— EXERCISE DETAILS —
The entries below are to be reproduced exactly, with their pictures omitted.

Dataset items
☆ ☆ ☆ ☆

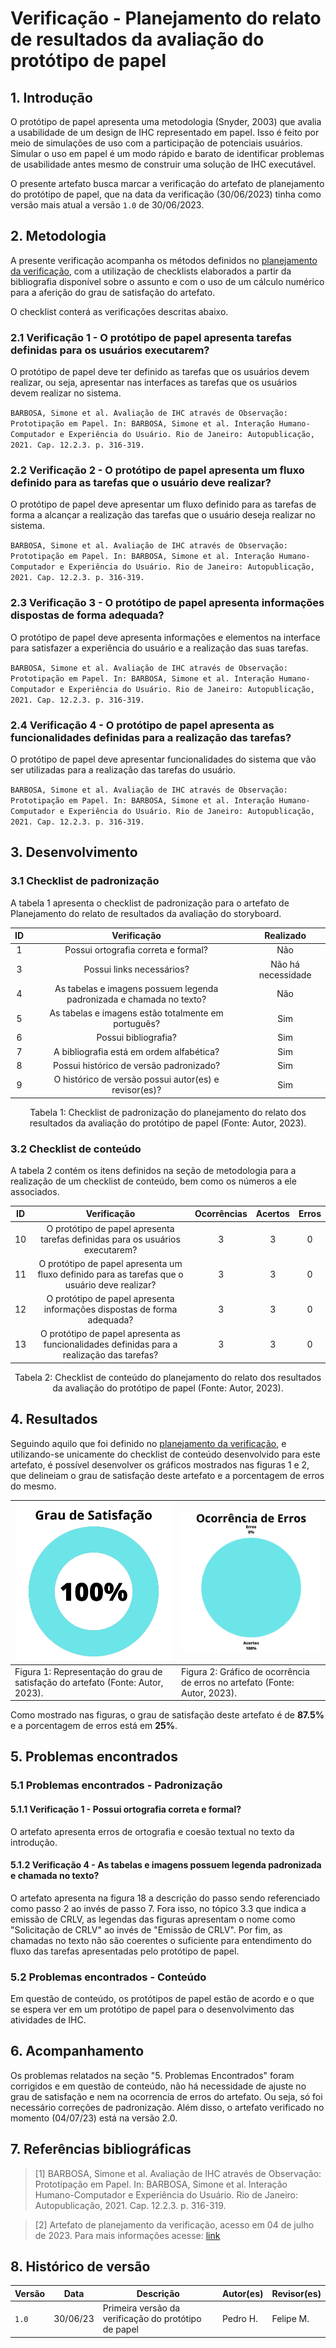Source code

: # Verificação - Planejamento do relato de resultados da avaliação do protótipo de papel

## 1. Introdução

O protótipo de papel apresenta uma metodologia (Snyder, 2003) que avalia a usabilidade de um design de IHC representado em papel. Isso é feito por meio de simulações de uso com a participação de potenciais usuários. Simular o uso em papel é um modo rápido e barato de identificar problemas de usabilidade antes mesmo de construir
uma solução de IHC executável.

O presente artefato busca marcar a verificação do artefato de planejamento do protótipo de papel, que na data da verificação (30/06/2023) tinha como versão mais atual a versão `1.0` de 30/06/2023.

## 2. Metodologia

A presente verificação acompanha os métodos definidos no [planejamento da verificação](./planejamento.md), com a utilização de checklists elaborados a partir da bibliografia disponível sobre o assunto e com o uso de um cálculo numérico para a aferição do grau de satisfação do artefato.

O checklist conterá as verificações descritas abaixo.

### 2.1 Verificação 1 - O protótipo de papel apresenta tarefas definidas para os usuários executarem?

O protótipo de papel deve ter definido as tarefas que os usuários devem realizar, ou seja, apresentar nas interfaces as tarefas que os usuários devem realizar no sistema.

`BARBOSA, Simone et al. Avaliação de IHC através de Observação: Prototipação em Papel. In: BARBOSA, Simone et al. Interação Humano-Computador e Experiência do Usuário. Rio de Janeiro: Autopublicação, 2021. Cap. 12.2.3. p. 316-319.`

### 2.2 Verificação 2 - O protótipo de papel apresenta um fluxo definido para as tarefas que o usuário deve realizar?

O protótipo de papel deve apresentar um fluxo definido para as tarefas de forma a alcançar a realização das tarefas que o usuário deseja realizar no sistema.

`BARBOSA, Simone et al. Avaliação de IHC através de Observação: Prototipação em Papel. In: BARBOSA, Simone et al. Interação Humano-Computador e Experiência do Usuário. Rio de Janeiro: Autopublicação, 2021. Cap. 12.2.3. p. 316-319.`

### 2.3 Verificação 3 - O protótipo de papel apresenta informações dispostas de forma adequada?

O protótipo de papel deve apresenta informações e elementos na interface para satisfazer a experiência do usuário e a realização das suas tarefas.

`BARBOSA, Simone et al. Avaliação de IHC através de Observação: Prototipação em Papel. In: BARBOSA, Simone et al. Interação Humano-Computador e Experiência do Usuário. Rio de Janeiro: Autopublicação, 2021. Cap. 12.2.3. p. 316-319.`

### 2.4 Verificação 4 - O protótipo de papel apresenta as funcionalidades definidas para a realização das tarefas?

O protótipo de papel deve apresentar funcionalidades do sistema que vão ser utilizadas para a realização das tarefas do usuário.

`BARBOSA, Simone et al. Avaliação de IHC através de Observação: Prototipação em Papel. In: BARBOSA, Simone et al. Interação Humano-Computador e Experiência do Usuário. Rio de Janeiro: Autopublicação, 2021. Cap. 12.2.3. p. 316-319.`



## 3. Desenvolvimento

### 3.1 Checklist de padronização

A tabela 1 apresenta o checklist de padronização para o artefato de Planejamento do relato de resultados da avaliação do storyboard.

| ID | Verificação | Realizado | 
|:-:|:-:|:-:|
| 1 | Possui ortografia correta e formal? | Não | 
| 3 | Possui links necessários? | Não há necessidade |
| 4 | As tabelas e imagens possuem legenda padronizada e chamada no texto? | Não | 
| 5 | As tabelas e imagens estão totalmente em português? | Sim |
| 6 | Possui bibliografia? 	| Sim |
| 7 | A bibliografia está em ordem alfabética? | Sim |
| 8 | Possui histórico de versão padronizado? |	Sim |
| 9 | O histórico de versão possui autor(es) e revisor(es)? | Sim |

<center>
Tabela 1: Checklist de padronização do planejamento do relato dos resultados da avaliação do protótipo de papel (Fonte: Autor, 2023).
</center>

### 3.2 Checklist de conteúdo

A tabela 2 contém os itens definidos na seção de metodologia para a realização de um checklist de conteúdo, bem como os números a ele associados.

| ID | Verificação | Ocorrências | Acertos | Erros |
|:-:|:-:|:-:|:-:|:-:|
| 10 | O protótipo de papel apresenta tarefas definidas para os usuários executarem? | 3 | 3 | 0 | 
| 11 | O protótipo de papel apresenta um fluxo definido para as tarefas que o usuário deve realizar?  | 3 | 3 | 0 |
| 12 | O protótipo de papel apresenta informações dispostas de forma adequada? | 3 | 3 | 0 |
| 13 | O protótipo de papel apresenta as funcionalidades definidas para a realização das tarefas? | 3 | 3 | 0 |

<center>
Tabela 2: Checklist de conteúdo do planejamento do relato dos resultados da avaliação do protótipo de papel (Fonte: Autor, 2023).
</center>

## 4. Resultados

Seguindo aquilo que foi definido no [planejamento da verificação](./planejamentoVerificacao.md), e utilizando-se unicamente do checklist de conteúdo desenvolvido para este artefato, é possível desenvolver os gráficos mostrados nas figuras 1 e 2, que delineiam o grau de satisfação deste artefato e a porcentagem de erros do mesmo.

<center>

| ![Grau de satisfação do artefato](../assets/verificacao/prototipo_papel.png)                                             | ![Ocorrência de erros do artefato](../assets/verificacao/prototipo_papel_erros.png)                                       |
| ------------------------------------------------------------------------------- | -------------------------------------------------------------------------- |
| Figura 1: Representação do grau de satisfação do artefato (Fonte: Autor, 2023). | Figura 2: Gráfico de ocorrência de erros no artefato (Fonte: Autor, 2023). |

</center>

Como mostrado nas figuras, o grau de satisfação deste artefato é de **87.5%** e a porcentagem de erros está em **25%**.

## 5. Problemas encontrados

### 5.1 Problemas encontrados - Padronização
#### 5.1.1 Verificação 1 - Possui ortografia correta e formal?

O artefato apresenta erros de ortografia e coesão textual no texto da introdução.

#### 5.1.2 Verificação 4 - As tabelas e imagens possuem legenda padronizada e chamada no texto?

O artefato apresenta na figura 18 a descrição do passo sendo referenciado como passo 2 ao invés de passo 7. Fora isso, no tópico 3.3 que indica a emissão de CRLV, as legendas das figuras apresentam o nome como "Solicitação de CRLV" ao invés de "Emissão de CRLV". Por fim, as chamadas no texto não são coerentes o suficiente para entendimento do fluxo das tarefas apresentadas pelo protótipo de papel.

### 5.2 Problemas encontrados - Conteúdo
Em questão de conteúdo, os protótipos de papel estão de acordo e o que se espera ver em um protótipo de papel para o desenvolvimento das atividades de IHC.

## 6. Acompanhamento

Os problemas relatados na seção "5. Problemas Encontrados" foram corrigidos e em questão de conteúdo, não há necessidade de ajuste no grau de satisfação e nem na ocorrencia de erros do artefato. Ou seja, só foi necessário correções de padronização. Além disso, o artefato verificado no momento (04/07/23) está na versão 2.0.

## 7. Referências bibliográficas

> [1] BARBOSA, Simone et al. Avaliação de IHC através de Observação: Prototipação em Papel. In: BARBOSA, Simone et al. Interação Humano-Computador e Experiência do Usuário. Rio de Janeiro: Autopublicação, 2021. Cap. 12.2.3. p. 316-319.

> [2] Artefato de planejamento da verificação, acesso em 04 de julho de 2023. Para mais informações acesse: [link](../verificacao/planejamentoVerificacao.md)


## 8. Histórico de versão

|  Versão  |   Data   |                 Descrição               |    Autor(es)   |  Revisor(es)  |
| -------- | -------- | --------------------------------------- | -------------- | ------------- |
|  `1.0`   | 30/06/23 | Primeira versão da verificação do protótipo de papel | Pedro H. | Felipe M.  |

☆ ☆ ☆ ☆

— OUTPUT —
Source code

: # Verificação - Planejamento do relato de resultados da avaliação do protótipo de papel

## 1. Introdução

O protótipo de papel apresenta uma metodologia (Snyder, 2003) que avalia a usabilidade de um design de IHC representado em papel. Isso é feito por meio de simulações de uso com a participação de potenciais usuários. Simular o uso em papel é um modo rápido e barato de identificar problemas de usabilidade antes mesmo de construir
uma solução de IHC executável.

O presente artefato busca marcar a verificação do artefato de planejamento do protótipo de papel, que na data da verificação (30/06/2023) tinha como versão mais atual a versão `1.0` de 30/06/2023.

## 2. Metodologia

A presente verificação acompanha os métodos definidos no [planejamento da verificação](./planejamento.md), com a utilização de checklists elaborados a partir da bibliografia disponível sobre o assunto e com o uso de um cálculo numérico para a aferição do grau de satisfação do artefato.

O checklist conterá as verificações descritas abaixo.

### 2.1 Verificação 1 - O protótipo de papel apresenta tarefas definidas para os usuários executarem?

O protótipo de papel deve ter definido as tarefas que os usuários devem realizar, ou seja, apresentar nas interfaces as tarefas que os usuários devem realizar no sistema.

`BARBOSA, Simone et al. Avaliação de IHC através de Observação: Prototipação em Papel. In: BARBOSA, Simone et al. Interação Humano-Computador e Experiência do Usuário. Rio de Janeiro: Autopublicação, 2021. Cap. 12.2.3. p. 316-319.`

### 2.2 Verificação 2 - O protótipo de papel apresenta um fluxo definido para as tarefas que o usuário deve realizar?

O protótipo de papel deve apresentar um fluxo definido para as tarefas de forma a alcançar a realização das tarefas que o usuário deseja realizar no sistema.

`BARBOSA, Simone et al. Avaliação de IHC através de Observação: Prototipação em Papel. In: BARBOSA, Simone et al. Interação Humano-Computador e Experiência do Usuário. Rio de Janeiro: Autopublicação, 2021. Cap. 12.2.3. p. 316-319.`

### 2.3 Verificação 3 - O protótipo de papel apresenta informações dispostas de forma adequada?

O protótipo de papel deve apresenta informações e elementos na interface para satisfazer a experiência do usuário e a realização das suas tarefas.

`BARBOSA, Simone et al. Avaliação de IHC através de Observação: Prototipação em Papel. In: BARBOSA, Simone et al. Interação Humano-Computador e Experiência do Usuário. Rio de Janeiro: Autopublicação, 2021. Cap. 12.2.3. p. 316-319.`

### 2.4 Verificação 4 - O protótipo de papel apresenta as funcionalidades definidas para a realização das tarefas?

O protótipo de papel deve apresentar funcionalidades do sistema que vão ser utilizadas para a realização das tarefas do usuário.

`BARBOSA, Simone et al. Avaliação de IHC através de Observação: Prototipação em Papel. In: BARBOSA, Simone et al. Interação Humano-Computador e Experiência do Usuário. Rio de Janeiro: Autopublicação, 2021. Cap. 12.2.3. p. 316-319.`



## 3. Desenvolvimento

### 3.1 Checklist de padronização

A tabela 1 apresenta o checklist de padronização para o artefato de Planejamento do relato de resultados da avaliação do storyboard.

| ID | Verificação | Realizado | 
|:-:|:-:|:-:|
| 1 | Possui ortografia correta e formal? | Não | 
| 3 | Possui links necessários? | Não há necessidade |
| 4 | As tabelas e imagens possuem legenda padronizada e chamada no texto? | Não | 
| 5 | As tabelas e imagens estão totalmente em português? | Sim |
| 6 | Possui bibliografia? 	| Sim |
| 7 | A bibliografia está em ordem alfabética? | Sim |
| 8 | Possui histórico de versão padronizado? |	Sim |
| 9 | O histórico de versão possui autor(es) e revisor(es)? | Sim |

<center>
Tabela 1: Checklist de padronização do planejamento do relato dos resultados da avaliação do protótipo de papel (Fonte: Autor, 2023).
</center>

### 3.2 Checklist de conteúdo

A tabela 2 contém os itens definidos na seção de metodologia para a realização de um checklist de conteúdo, bem como os números a ele associados.

| ID | Verificação | Ocorrências | Acertos | Erros |
|:-:|:-:|:-:|:-:|:-:|
| 10 | O protótipo de papel apresenta tarefas definidas para os usuários executarem? | 3 | 3 | 0 | 
| 11 | O protótipo de papel apresenta um fluxo definido para as tarefas que o usuário deve realizar?  | 3 | 3 | 0 |
| 12 | O protótipo de papel apresenta informações dispostas de forma adequada? | 3 | 3 | 0 |
| 13 | O protótipo de papel apresenta as funcionalidades definidas para a realização das tarefas? | 3 | 3 | 0 |

<center>
Tabela 2: Checklist de conteúdo do planejamento do relato dos resultados da avaliação do protótipo de papel (Fonte: Autor, 2023).
</center>

## 4. Resultados

Seguindo aquilo que foi definido no [planejamento da verificação](./planejamentoVerificacao.md), e utilizando-se unicamente do checklist de conteúdo desenvolvido para este artefato, é possível desenvolver os gráficos mostrados nas figuras 1 e 2, que delineiam o grau de satisfação deste artefato e a porcentagem de erros do mesmo.

<center>

| ![Grau de satisfação do artefato](../assets/verificacao/prototipo_papel.png)                                             | ![Ocorrência de erros do artefato](../assets/verificacao/prototipo_papel_erros.png)                                       |
| ------------------------------------------------------------------------------- | -------------------------------------------------------------------------- |
| Figura 1: Representação do grau de satisfação do artefato (Fonte: Autor, 2023). | Figura 2: Gráfico de ocorrência de erros no artefato (Fonte: Autor, 2023). |

</center>

Como mostrado nas figuras, o grau de satisfação deste artefato é de **87.5%** e a porcentagem de erros está em **25%**.

## 5. Problemas encontrados

### 5.1 Problemas encontrados - Padronização
#### 5.1.1 Verificação 1 - Possui ortografia correta e formal?

O artefato apresenta erros de ortografia e coesão textual no texto da introdução.

#### 5.1.2 Verificação 4 - As tabelas e imagens possuem legenda padronizada e chamada no texto?

O artefato apresenta na figura 18 a descrição do passo sendo referenciado como passo 2 ao invés de passo 7. Fora isso, no tópico 3.3 que indica a emissão de CRLV, as legendas das figuras apresentam o nome como "Solicitação de CRLV" ao invés de "Emissão de CRLV". Por fim, as chamadas no texto não são coerentes o suficiente para entendimento do fluxo das tarefas apresentadas pelo protótipo de papel.

### 5.2 Problemas encontrados - Conteúdo
Em questão de conteúdo, os protótipos de papel estão de acordo e o que se espera ver em um protótipo de papel para o desenvolvimento das atividades de IHC.

## 6. Acompanhamento

Os problemas relatados na seção "5. Problemas Encontrados" foram corrigidos e em questão de conteúdo, não há necessidade de ajuste no grau de satisfação e nem na ocorrencia de erros do artefato. Ou seja, só foi necessário correções de padronização. Além disso, o artefato verificado no momento (04/07/23) está na versão 2.0.

## 7. Referências bibliográficas

> [1] BARBOSA, Simone et al. Avaliação de IHC através de Observação: Prototipação em Papel. In: BARBOSA, Simone et al. Interação Humano-Computador e Experiência do Usuário. Rio de Janeiro: Autopublicação, 2021. Cap. 12.2.3. p. 316-319.

> [2] Artefato de planejamento da verificação, acesso em 04 de julho de 2023. Para mais informações acesse: [link](../verificacao/planejamentoVerificacao.md)


## 8. Histórico de versão

|  Versão  |   Data   |                 Descrição               |    Autor(es)   |  Revisor(es)  |
| -------- | -------- | --------------------------------------- | -------------- | ------------- |
|  `1.0`   | 30/06/23 | Primeira versão da verificação do protótipo de papel | Pedro H. | Felipe M.  |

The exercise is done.